* RECORDS FOR THIS EXERCISE

□ □ □ □ □ □ □

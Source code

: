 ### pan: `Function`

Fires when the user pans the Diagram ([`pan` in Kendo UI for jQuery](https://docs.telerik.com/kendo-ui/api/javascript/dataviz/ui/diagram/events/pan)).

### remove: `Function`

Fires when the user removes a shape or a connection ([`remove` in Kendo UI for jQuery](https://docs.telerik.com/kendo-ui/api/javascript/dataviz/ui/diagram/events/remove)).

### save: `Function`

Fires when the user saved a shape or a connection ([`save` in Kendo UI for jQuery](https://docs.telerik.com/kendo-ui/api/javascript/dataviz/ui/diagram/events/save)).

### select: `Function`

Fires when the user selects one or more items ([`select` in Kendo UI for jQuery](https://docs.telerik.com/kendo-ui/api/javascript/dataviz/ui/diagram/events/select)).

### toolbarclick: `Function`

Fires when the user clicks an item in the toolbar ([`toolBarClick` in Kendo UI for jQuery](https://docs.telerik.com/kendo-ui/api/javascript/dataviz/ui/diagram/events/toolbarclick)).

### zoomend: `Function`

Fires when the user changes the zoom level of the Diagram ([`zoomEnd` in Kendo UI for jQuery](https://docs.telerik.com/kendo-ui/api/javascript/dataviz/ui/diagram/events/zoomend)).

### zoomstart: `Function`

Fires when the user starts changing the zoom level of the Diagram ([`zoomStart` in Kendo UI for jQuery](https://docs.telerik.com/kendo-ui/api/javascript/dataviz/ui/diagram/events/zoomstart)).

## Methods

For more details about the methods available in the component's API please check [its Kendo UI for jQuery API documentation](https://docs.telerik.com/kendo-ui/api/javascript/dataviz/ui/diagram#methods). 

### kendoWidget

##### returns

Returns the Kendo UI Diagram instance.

□ □ □ □ □ □ □

* PROBLEM TO WORK ON
Write every entry out again, exactly as it stands.

* EXPECTED ANSWER
Source code

: ### pan: `Function`

Fires when the user pans the Diagram ([`pan` in Kendo UI for jQuery](https://docs.telerik.com/kendo-ui/api/javascript/dataviz/ui/diagram/events/pan)).

### remove: `Function`

Fires when the user removes a shape or a connection ([`remove` in Kendo UI for jQuery](https://docs.telerik.com/kendo-ui/api/javascript/dataviz/ui/diagram/events/remove)).

### save: `Function`

Fires when the user saved a shape or a connection ([`save` in Kendo UI for jQuery](https://docs.telerik.com/kendo-ui/api/javascript/dataviz/ui/diagram/events/save)).

### select: `Function`

Fires when the user selects one or more items ([`select` in Kendo UI for jQuery](https://docs.telerik.com/kendo-ui/api/javascript/dataviz/ui/diagram/events/select)).

### toolbarclick: `Function`

Fires when the user clicks an item in the toolbar ([`toolBarClick` in Kendo UI for jQuery](https://docs.telerik.com/kendo-ui/api/javascript/dataviz/ui/diagram/events/toolbarclick)).

### zoomend: `Function`

Fires when the user changes the zoom level of the Diagram ([`zoomEnd` in Kendo UI for jQuery](https://docs.telerik.com/kendo-ui/api/javascript/dataviz/ui/diagram/events/zoomend)).

### zoomstart: `Function`

Fires when the user starts changing the zoom level of the Diagram ([`zoomStart` in Kendo UI for jQuery](https://docs.telerik.com/kendo-ui/api/javascript/dataviz/ui/diagram/events/zoomstart)).

## Methods

For more details about the methods available in the component's API please check [its Kendo UI for jQuery API documentation](https://docs.telerik.com/kendo-ui/api/javascript/dataviz/ui/diagram#methods). 

### kendoWidget

##### returns

Returns the Kendo UI Diagram instance.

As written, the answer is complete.